Energy : the solar catches up to the coal




The numbers are more spectacular. But they result in constant evolution for several years. As is revealed in the report of the international energy Agency (IEA) published 4 October, for the sixth consecutive year, the production capacity of renewable energies installed are more important than those of the past year.

165 gigawatts, consisting of 80% wind and solar, are thus entered into service in 2016. That’s 6% more than in 2015, and this represents two-thirds of the new electric capacity. In 15 years, the global production capacity for green energy has been multiplied by eight.

The sun passes in front of the wind

This latest report highlights the growing role of solar energy, and confirms that always more critical of China.

With 74 GW installed by 2016, which is two times more than in 2015, the pv is better than wind energy (+ 52 GW, down 20%), and most importantly, for the first time, passes in front of the coal (+ 57 GW).

In China, the capacity of solar increased by 800 in the past 10 years, which makes it the first market in the world ahead of the United States. At the end of this year, the country will have exceeded the goals it had set for 2020 for solar (and 2019 for the wind). Chinese demand weighs half of the global demand, and 60% of the volume of solar panels manufactured.

Multiply the uses

Overall, renewables weigh in at 26% of the electricity mix globally, which is already an issue of integration to the networks, all the more that this share is largely made up of wind and solar intermittent energy. This involves not only strengthened networks and an increasing number of interconnections, but also reforms of the organization of markets and regulatory frameworks. But the agency reminds that the electricity is only 20% of the final demand in energy. Increased electrical use in the building, industry and transport is needed to fulfill a true energy transition.

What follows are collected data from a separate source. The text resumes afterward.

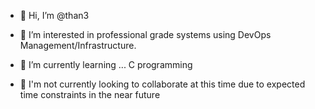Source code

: - 👋 Hi, I’m @than3
- 👀 I’m interested in professional grade systems using DevOps Management/Infrastructure.

- 🌱 I’m currently learning ... C programming
- 💞️ I'm not currently looking to collaborate at this time due to expected time constraints in the near future

<!---
than3-bits/than3-bits is a ✨ special ✨ repository because its `README.md` (this file) appears on your GitHub profile.
You can click the Preview link to take a look at your changes.
--->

China makes rain and good weather

For the next five years, the IEA has again revised its forecast upward, anticipating between 920 and 1150 GW of green energy additional. Either a combined capacity of 43% larger than today and a weight of only two times lower than that of the fleet of coal-fired power plants, that has made eighty-four years to settle. China is expected to represent 40% of this growth. This is why the way she was going to handle the end of the feed-in tariffs and the issues of grid integration will have an impact on the world market. Europe, on the other hand, will see its growth fall by 40% in comparison to the past five years, as demand has slowed, a situation of overcapacity and a lack of visibility regarding tenders over the period. Wind and solar pv will always be 80% of new capacity installed. Regarding solar, it will mainly (75%) of plants in the soil. Under the effect of a generalization of the auction (that is, 20% of the current volume should increase to 50% in 2022), the costs will continue to decline in the next five years, 25% for photovoltaics (where they have already been divided by ten in ten years, reaching 3 cents per kilowatt-hour in many calls for tenders), 15% for onshore wind and 33% for offshore wind.

Not more than 1% of the consumption related to electric vehicles

One of the major lessons of these forecasts relates to facilities not connected to the network. They should represent in 2022, nearly 3 GW, and thus giving clean energy access to 70 million more people.

The coal will, in cumulation, the main source of electricity production (35%), but the gap with renewable energy will be reduced.

On A global scale, renewables will account for 29% of the electricity mix by 2022. But this figure will rise to 70% in Denmark and over 25% in several european countries. Their share will double in China and India to exceed 10%.

In transport, the share of renewable energy should not pass that 4% to 5% by 2022. And this will be mainly through the development of biofuels. Concerning electric vehicles, which the IEA sees the amount to double in five years, their consumption should not exceed 1% of global electricity demand.